▶ Task requirements: Restate the records in full and exactly, with no images included.

▶ Data excerpts:

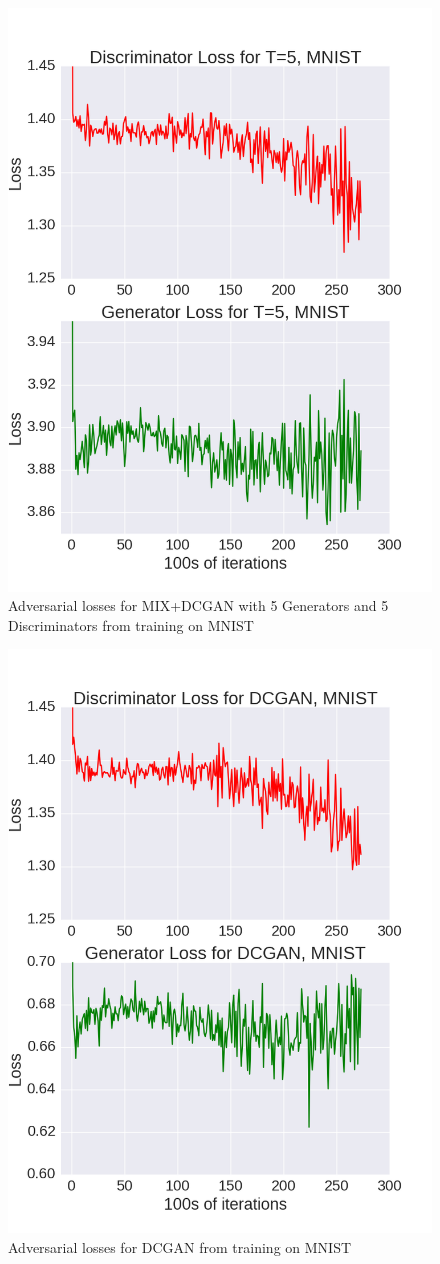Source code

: \documentclass{article}
\begin{document}
\begin{figure}[!htb]%
  \centering
  \includegraphics[width=.85\linewidth]{figures/Loss_Graph_MNIST_T=5.png}
  \caption[Figure 5]{Adversarial losses for MIX+DCGAN with 5 Generators and 5 Discriminators from training on MNIST}
  \label{fig5}
\end{figure}

\begin{figure}[!htb]%
  \centering
  \includegraphics[width=.85\linewidth]{figures/Loss_Graph_MNIST_T=1.png}
  \caption[Figure 6]{Adversarial losses for DCGAN from training on MNIST}
  \label{fig6}
\end{figure}
\end{document}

▶ Problem solution:
Source code

: \documentclass{article}
\begin{document}
\begin{figure}[!htb]%
  \centering
  \includegraphics[width=.85\linewidth]{figures/Loss_Graph_MNIST_T=5.png}
  \caption[Figure 5]{Adversarial losses for MIX+DCGAN with 5 Generators and 5 Discriminators from training on MNIST}
  \label{fig5}
\end{figure}

\begin{figure}[!htb]%
  \centering
  \includegraphics[width=.85\linewidth]{figures/Loss_Graph_MNIST_T=1.png}
  \caption[Figure 6]{Adversarial losses for DCGAN from training on MNIST}
  \label{fig6}
\end{figure}
\end{document}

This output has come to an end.